# A History of Carp in The USA



## tpet96 (Apr 6, 2004)

This is a re-run for most of you...but, with the on going growth of GFO thought it might be of interest to some of our newer members. Ohio stocked it's first carp in 1879. (by Buckeye Bob)

A Brief History of Carp in North America
Researched/written by Alan Kowaleski 

Perhaps you have heard that carp, which is an exotic species not native to North America, have by accident invaded our game fish waters. You may have heard that the carp of today are descended from fish that 'escaped' from private stocks or were illegally introduced by unauthorized persons. How is it then that carp are found in almost every state and in waters hundreds of miles apart from each other. The reason is because the U.S. Fish Commission and almost every one of the state governments in our land undertook one of the greatest far reaching campaigns to establish the carp everywhere in our country. Let me explain. 

Prior to 1900, native North American fish were viewed as vital natural resources. Most of the fish we regard today as sport fish were harvested commercially by the millions of pounds. They were shipped by rail to markets where they were an important food source for a growing population. This was before the advent of refrigeration and communities relied on 'ice house' preservation. Harvested were the basses, sunfish, crappies, pike, walleye, perch, lake trout, and sturgeon. Also coarse fish such as freshwater drum, buffalo fish, catfish, suckers, bullheads and others. 

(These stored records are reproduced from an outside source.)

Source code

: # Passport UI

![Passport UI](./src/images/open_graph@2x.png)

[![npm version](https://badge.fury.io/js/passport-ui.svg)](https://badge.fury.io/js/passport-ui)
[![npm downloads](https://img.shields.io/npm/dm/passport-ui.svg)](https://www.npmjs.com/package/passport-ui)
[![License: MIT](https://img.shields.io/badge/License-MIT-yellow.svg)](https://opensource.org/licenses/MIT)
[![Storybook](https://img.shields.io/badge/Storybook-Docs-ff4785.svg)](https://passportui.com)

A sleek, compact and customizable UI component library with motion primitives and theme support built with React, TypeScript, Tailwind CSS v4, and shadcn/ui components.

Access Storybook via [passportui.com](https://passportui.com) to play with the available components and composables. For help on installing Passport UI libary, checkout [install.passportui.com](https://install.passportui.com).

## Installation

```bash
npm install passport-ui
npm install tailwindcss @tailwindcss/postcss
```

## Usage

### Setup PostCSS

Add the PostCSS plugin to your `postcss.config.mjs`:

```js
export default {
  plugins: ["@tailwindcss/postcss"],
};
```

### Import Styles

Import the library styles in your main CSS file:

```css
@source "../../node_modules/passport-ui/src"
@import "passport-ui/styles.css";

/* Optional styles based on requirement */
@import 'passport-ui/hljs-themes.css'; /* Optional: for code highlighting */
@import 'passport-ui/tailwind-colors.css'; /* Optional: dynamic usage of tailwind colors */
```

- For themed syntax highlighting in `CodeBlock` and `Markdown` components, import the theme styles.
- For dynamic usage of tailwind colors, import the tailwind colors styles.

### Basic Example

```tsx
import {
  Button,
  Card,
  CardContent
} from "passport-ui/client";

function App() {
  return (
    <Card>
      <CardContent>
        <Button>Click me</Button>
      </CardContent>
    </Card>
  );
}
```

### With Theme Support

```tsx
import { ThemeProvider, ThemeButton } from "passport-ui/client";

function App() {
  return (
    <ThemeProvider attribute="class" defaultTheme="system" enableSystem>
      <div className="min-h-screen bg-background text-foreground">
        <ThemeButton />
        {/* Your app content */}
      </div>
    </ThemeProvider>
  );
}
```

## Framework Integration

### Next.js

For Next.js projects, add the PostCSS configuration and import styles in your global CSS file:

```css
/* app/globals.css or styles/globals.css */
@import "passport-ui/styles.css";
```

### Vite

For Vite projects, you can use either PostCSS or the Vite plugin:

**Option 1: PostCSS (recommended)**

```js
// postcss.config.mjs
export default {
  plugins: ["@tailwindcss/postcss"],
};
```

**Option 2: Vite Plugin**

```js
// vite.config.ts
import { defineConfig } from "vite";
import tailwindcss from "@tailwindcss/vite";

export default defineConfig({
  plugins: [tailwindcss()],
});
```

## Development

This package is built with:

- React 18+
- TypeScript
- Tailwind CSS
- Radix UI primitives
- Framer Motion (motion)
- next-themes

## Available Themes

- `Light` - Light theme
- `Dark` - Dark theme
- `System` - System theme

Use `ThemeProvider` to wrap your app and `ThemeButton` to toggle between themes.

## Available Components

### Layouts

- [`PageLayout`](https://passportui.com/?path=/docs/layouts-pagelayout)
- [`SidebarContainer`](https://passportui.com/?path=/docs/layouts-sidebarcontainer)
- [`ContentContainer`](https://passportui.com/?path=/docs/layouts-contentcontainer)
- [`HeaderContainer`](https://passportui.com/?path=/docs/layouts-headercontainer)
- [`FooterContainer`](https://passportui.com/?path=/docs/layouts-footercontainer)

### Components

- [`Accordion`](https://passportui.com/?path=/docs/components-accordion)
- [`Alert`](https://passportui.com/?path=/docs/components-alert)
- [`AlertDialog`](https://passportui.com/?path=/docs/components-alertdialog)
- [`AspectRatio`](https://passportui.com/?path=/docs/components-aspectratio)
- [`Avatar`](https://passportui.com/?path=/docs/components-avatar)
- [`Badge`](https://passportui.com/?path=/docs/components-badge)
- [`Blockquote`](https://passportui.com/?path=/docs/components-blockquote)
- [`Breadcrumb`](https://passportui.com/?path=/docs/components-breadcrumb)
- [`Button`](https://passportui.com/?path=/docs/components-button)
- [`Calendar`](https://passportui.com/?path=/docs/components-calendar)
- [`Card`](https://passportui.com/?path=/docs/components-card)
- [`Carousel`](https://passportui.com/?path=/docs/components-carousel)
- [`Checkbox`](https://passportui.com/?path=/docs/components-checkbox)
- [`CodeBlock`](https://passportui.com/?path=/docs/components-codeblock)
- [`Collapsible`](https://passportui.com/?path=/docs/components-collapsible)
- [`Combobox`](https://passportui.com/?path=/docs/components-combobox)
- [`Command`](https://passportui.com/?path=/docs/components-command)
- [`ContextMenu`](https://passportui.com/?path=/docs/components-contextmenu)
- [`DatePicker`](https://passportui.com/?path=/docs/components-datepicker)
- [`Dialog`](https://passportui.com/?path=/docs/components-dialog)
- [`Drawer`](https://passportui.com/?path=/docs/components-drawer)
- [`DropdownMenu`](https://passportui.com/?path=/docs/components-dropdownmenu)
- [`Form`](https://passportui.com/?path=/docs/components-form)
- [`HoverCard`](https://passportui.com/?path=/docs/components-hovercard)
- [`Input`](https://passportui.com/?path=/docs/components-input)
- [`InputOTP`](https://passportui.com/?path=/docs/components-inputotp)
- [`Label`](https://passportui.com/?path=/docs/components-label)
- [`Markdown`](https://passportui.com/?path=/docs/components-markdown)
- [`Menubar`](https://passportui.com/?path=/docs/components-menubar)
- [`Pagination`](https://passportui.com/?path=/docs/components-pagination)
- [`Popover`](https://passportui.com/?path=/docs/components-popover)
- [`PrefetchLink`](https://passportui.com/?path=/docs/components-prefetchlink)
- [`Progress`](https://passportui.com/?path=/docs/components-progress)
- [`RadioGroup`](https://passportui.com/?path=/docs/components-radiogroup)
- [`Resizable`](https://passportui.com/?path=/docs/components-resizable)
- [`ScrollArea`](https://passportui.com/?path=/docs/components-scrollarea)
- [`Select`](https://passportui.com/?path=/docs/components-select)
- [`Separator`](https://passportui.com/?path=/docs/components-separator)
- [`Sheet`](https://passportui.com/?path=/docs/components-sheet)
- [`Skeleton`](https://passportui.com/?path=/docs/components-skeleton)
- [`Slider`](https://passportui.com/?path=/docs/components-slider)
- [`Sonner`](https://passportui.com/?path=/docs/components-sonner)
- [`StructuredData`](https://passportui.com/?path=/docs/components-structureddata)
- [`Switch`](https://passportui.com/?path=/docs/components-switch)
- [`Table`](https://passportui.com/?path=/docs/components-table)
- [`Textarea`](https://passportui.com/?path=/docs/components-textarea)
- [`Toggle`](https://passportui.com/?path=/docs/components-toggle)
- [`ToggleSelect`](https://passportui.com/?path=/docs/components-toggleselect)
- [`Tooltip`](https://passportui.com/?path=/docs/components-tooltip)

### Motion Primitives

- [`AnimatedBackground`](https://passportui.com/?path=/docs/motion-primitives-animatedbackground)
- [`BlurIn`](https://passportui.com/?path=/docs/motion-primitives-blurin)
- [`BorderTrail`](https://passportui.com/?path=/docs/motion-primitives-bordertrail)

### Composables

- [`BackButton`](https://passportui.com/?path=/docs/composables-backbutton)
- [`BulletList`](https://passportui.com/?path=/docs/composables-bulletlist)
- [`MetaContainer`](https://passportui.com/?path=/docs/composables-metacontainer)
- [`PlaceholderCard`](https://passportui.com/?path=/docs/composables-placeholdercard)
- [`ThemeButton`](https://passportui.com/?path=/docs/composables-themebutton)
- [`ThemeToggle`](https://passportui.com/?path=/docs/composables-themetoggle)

The results of large harvests were declining stocks of lake and river fishes at a time when the population was expanding. To answer these concerns the U.S. Congress authorized President Ulysses S. Grant to appoint the US Fish Commission in 1871 to oversee the nation's fisheries interests. Among the first tasks was to consider what species to introduce to bolster the nations supply of food fishes. By 1874 the commission after long study issued a report entitled "Fishes Especially worthy of Cultivation" It went on to say that no other species except the carp, promises so great a return in limited waters. Cited were advantages over such fish as black bass, trout, grayling and others " because it is a vegetable feeder, and although not disdaining animal matters can live on vegetation alone and can attain large weight kept in small ponds and tanks". 

In 1876 the commission enumerated other good qualities such as high fecundity (a count of ripe eggs in the female fish), adaptability to artificial propagation, hardiness of growth, adaptability to environmental conditions unfavorable to equally palatable species, rapid growth, harmlessness in relation to fish of other species, ability to populate waters to it's greatest extent, and fine table qualities. By 1877 citing the above reasons and adding 'there is no reason why time should be lost with less proved fishes' the commission convinced of the value of carp imported 345 fishes of scaled, mirror and leather carp from German aquaculturists. On May 26th they were placed in the Druid Hill Park ponds in Baltimore Maryland. The ponds proved inadequate and some were transferred to the Babcock lakes on the monument lot in Washington, D.C. 

So did they somehow escape from these confines to populate nearly everywhere? No. Now the state governments get involved. Records indicate in 1879, about 6.203 fingerlings were produced in the Babcock Lakes. These were shipped to 273 applicants in 24 states. About 6000 fingerlings were produced in the Druid Hill ponds that year and were stocked primarily in Maryland. One year later, 31,332 carp were shipped to 1,374 applicants. In 1882 carp production increased to 143,696 fish, distributed in small lots to 7,000 applicants. In 1883 about 260,000 carp were sent to 9,872 applicants in 298 of 301 congressional districts and into 1,478 counties. During the years 1879-1896 the US Fish Commission distributed 2.4 million carp, some of which were sent to Canada, Costa Rica, Ecuador and Mexico. By 1897 the Commission discontinued the stocking because carp had been distributed nearly everywhere and many states assumed the task of propagation and stocking of carp. 

Within several years many states were involved in the propagation and stocking of millions of carp. The Ohio State Fish Commission stocked tributaries of Lake Erie. Every major river in Illinois was stocked. Fish rescue missions from 1890-1920 conducted by various states and the US fish Commission stocked hundreds of lakes and rivers, particularly into the Midwestern region of the US. In a few short years the effort to introduce the resource of carp had been successful. Newspapers and magazines lauded the importance to the food industry and the bright future of all citizens eating carp. 

Commercial production started in the 1900's. During the decade after World War II, annual catches reached 36 million pounds. Many prominent restaurants and hotels served carp on the menu. Restaurants of the Waldorf and Astoria listed "Carp in Rhine Wine Sauce" 

Following World War II the saltwater commercial fishing industry captured a major portion of the fishing market by consolidating and modernizing operations This resulted in tremendous productions of ocean fish and improvements in processing, packaging ,shipping and storage and a reduction in operating costs. At a time when the oceans were perceived as pure and our rivers were becoming polluted, contributed among other factors to the decline of carp as a food fish. 

History demonstrates that the federal and state governments of the US undertook a massive effort to install the carp in all of our waters from coast to coast in an effort that no other country has ever embarked upon. History also indicates that American anglers in great numbers lead the world today in the history of carp angling since the earliest turn of the century. Generations of anglers have enjoyed the carp as a sport or food fish. History also indicates that the carp found in our many waters did not escaped the ponds of long ago carp farmers, as the myth is told, but were placed carefully for our angling benefit by thoughtful government agencies.


----------



## ShoreBoundOne (Apr 6, 2004)

Shawn Great info thanks for posting.



> with the on going growth of GFO thought it might be of interest to some of our newer members.


Was that a freudian slip?  

Mitch


----------